Mais au fil des heures, les rapports des municipalités ainsi que des ONG présentes sur place faisaient parvenir aux médias des informations très différentes sur la situation à Mindanao. Selon le porte-parole du BIFF, Abu Misry Mama, les affrontements avaient éclaté après l’attaque de la muncicipalité de Sultan-sa-Barongis par l’armée avec des tirs de mortier. Des affirmations qui étaient confirmées peu après par le Centre d’action pour les droits de l’homme de Mindanao, lequel rapportait que des centaines de civils avaient fui leurs maisons pour tenter de trouver refuge à Poblacion, située dans la municipalité voisine de Datu Piang, à la suite de bombardements militaires à l’arme lourde.

Des affirmations vigoureusement démenties par le colonel Dickson Hermoso, s’exprimant dans l’édition du Philippine Star du lundi 27 janvier. « Il s’agissait seulement de protection anti-aérienne », a -t-il déclaré, assurant que cela pouvait être dû à différentes causes, parmi lesquelles des « évacuations médicales ou des tentatives d’intimidation des rebelles ».

Le journal philippin précise cependant que les affrontements en question datent de dimanche après-midi et que différentes attaques ont été rapportées dans d’autres régions de Mindanao par les autorités des municipalités concernées.

A Pikit, située dans le Cotabato-Nord tout proche, à Datu Piang, dans le Maguindanao, ou encore dans la municipalité de Kabasalan (province de Zamboanga Sibugay), des opérations militaires nocturnes avec des bombardements dans la nuit de samedi à dimanche auraient également forcé à fuir des centaines de civils.

Les responsables municipaux de Datu Piang ont rapporté que des échanges de coups de feu et des explosions avaient été entendus simultanément dans différents districts en plein milieu de la nuit, causant un vent de panique parmi les habitants.

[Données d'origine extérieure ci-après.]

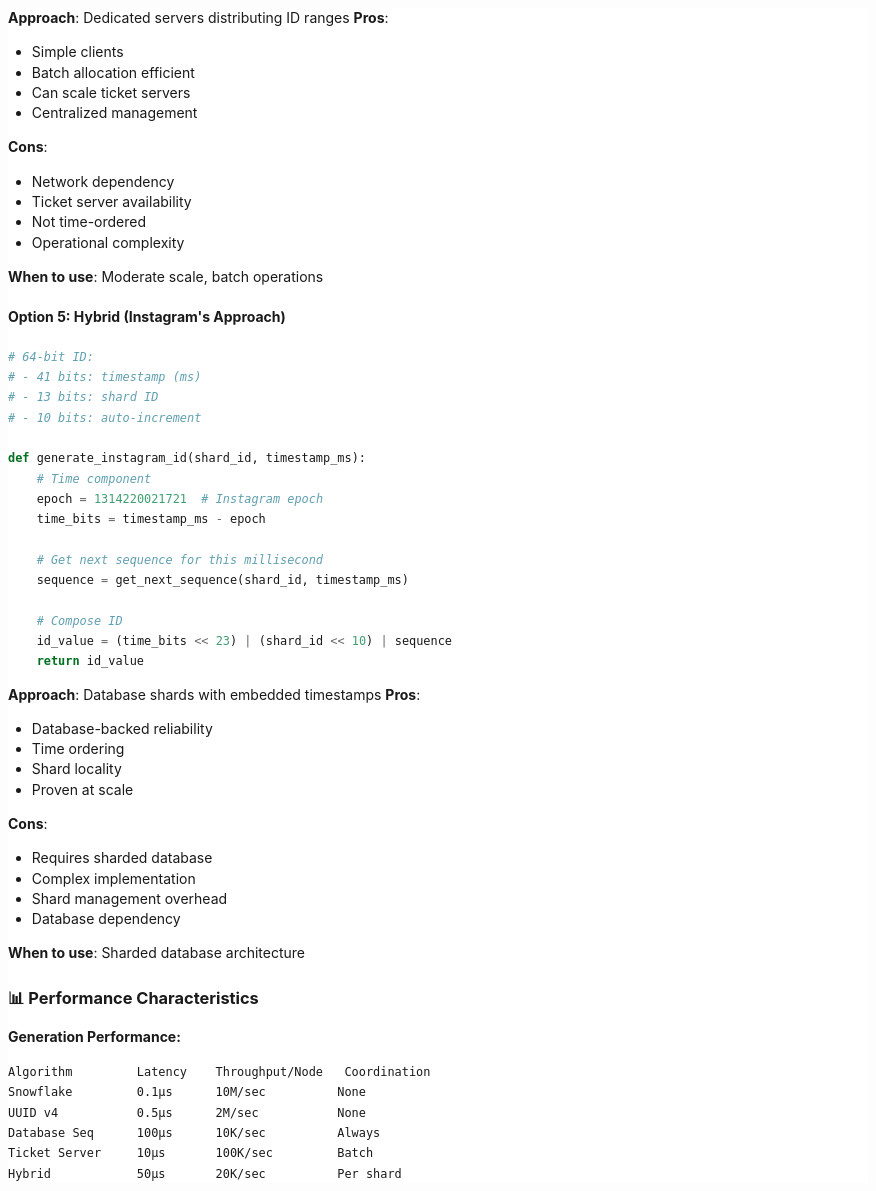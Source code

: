 **Approach**: Dedicated servers distributing ID ranges
**Pros**: 
- Simple clients
- Batch allocation efficient
- Can scale ticket servers
- Centralized management

**Cons**: 
- Network dependency
- Ticket server availability
- Not time-ordered
- Operational complexity

**When to use**: Moderate scale, batch operations

#### Option 5: Hybrid (Instagram's Approach)
```python
# 64-bit ID:
# - 41 bits: timestamp (ms)
# - 13 bits: shard ID  
# - 10 bits: auto-increment

def generate_instagram_id(shard_id, timestamp_ms):
    # Time component
    epoch = 1314220021721  # Instagram epoch
    time_bits = timestamp_ms - epoch
    
    # Get next sequence for this millisecond
    sequence = get_next_sequence(shard_id, timestamp_ms)
    
    # Compose ID
    id_value = (time_bits << 23) | (shard_id << 10) | sequence
    return id_value
```

**Approach**: Database shards with embedded timestamps
**Pros**: 
- Database-backed reliability
- Time ordering
- Shard locality
- Proven at scale

**Cons**: 
- Requires sharded database
- Complex implementation
- Shard management overhead
- Database dependency

**When to use**: Sharded database architecture

### 📊 Performance Characteristics

**Generation Performance:**
```text
Algorithm         Latency    Throughput/Node   Coordination
Snowflake         0.1μs      10M/sec          None
UUID v4           0.5μs      2M/sec           None
Database Seq      100μs      10K/sec          Always
Ticket Server     10μs       100K/sec         Batch
Hybrid            50μs       20K/sec          Per shard
```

Toute la journée de dimanche, les échos des affrontements à Sultan-sa-Barongis avaient résonné dans la région, affirment-ils encore.

Au soir d’une journée entrecoupée de communiqués contradictoires, Dickson Hermoso a donné, ce lundi, une nouvelle  version des événements, aux journalistes de l’AFP. Le 26 janvier, l’armée, appuyée par les forces paramilitaires et la police, a-t-il déclaré, a lancé une « opération ciblée » contre les rebelles du BIFF, bombardant leurs positions avec des canons et des mortiers. Le porte-parole de l’armée a cependant déclaré ne pas vouloir fournir trop de détails de peur de nuire à l’avancée des troupes.

L’AFP, qui rapporte les propos du colonel Hermoso, affirme qu’au moins 17 rebelles auraient été tués lors de ces affrontements, mais que les forces gouvernementales « ne compteraient selon eux aucune victime pour le moment dans leurs rangs ».

Toujours selon le porte-parole de l’armée, ces affrontements n’auraient aucun rapport avec la signature du traité de samedi. Ces « opérations de renforcement de la loi », menées conjointement avec la police, étaient déjà entamées avant le rendez-vous de Kuala Lumpur, a affirmé le colonel Hermoso, et « avaient pour but d’arrêter ceux qui avaient  commis des crimes dans les régions de Maguindanao et de Cotabato ». Le porte-parole de l’armée explique encore que le MILF s’est allié aux militaires pour lutter contre le BIFF, ce que confirme à son tour auprès de l’AFP, le porte-parole de la faction armée du MILF, Von al-Haq, lequel explique que « les zones où vivent leurs propres communautés ont été sécurisées pour que les membres du groupe séparatiste n’y pénètrent pas ».

Au soir de ce lundi 27 janvier, il est rapporté par différents médias locaux que les combats se poursuivent toujours dans les municipalité de Basikil, Datu Piang et Shariff Saydona Mustafa.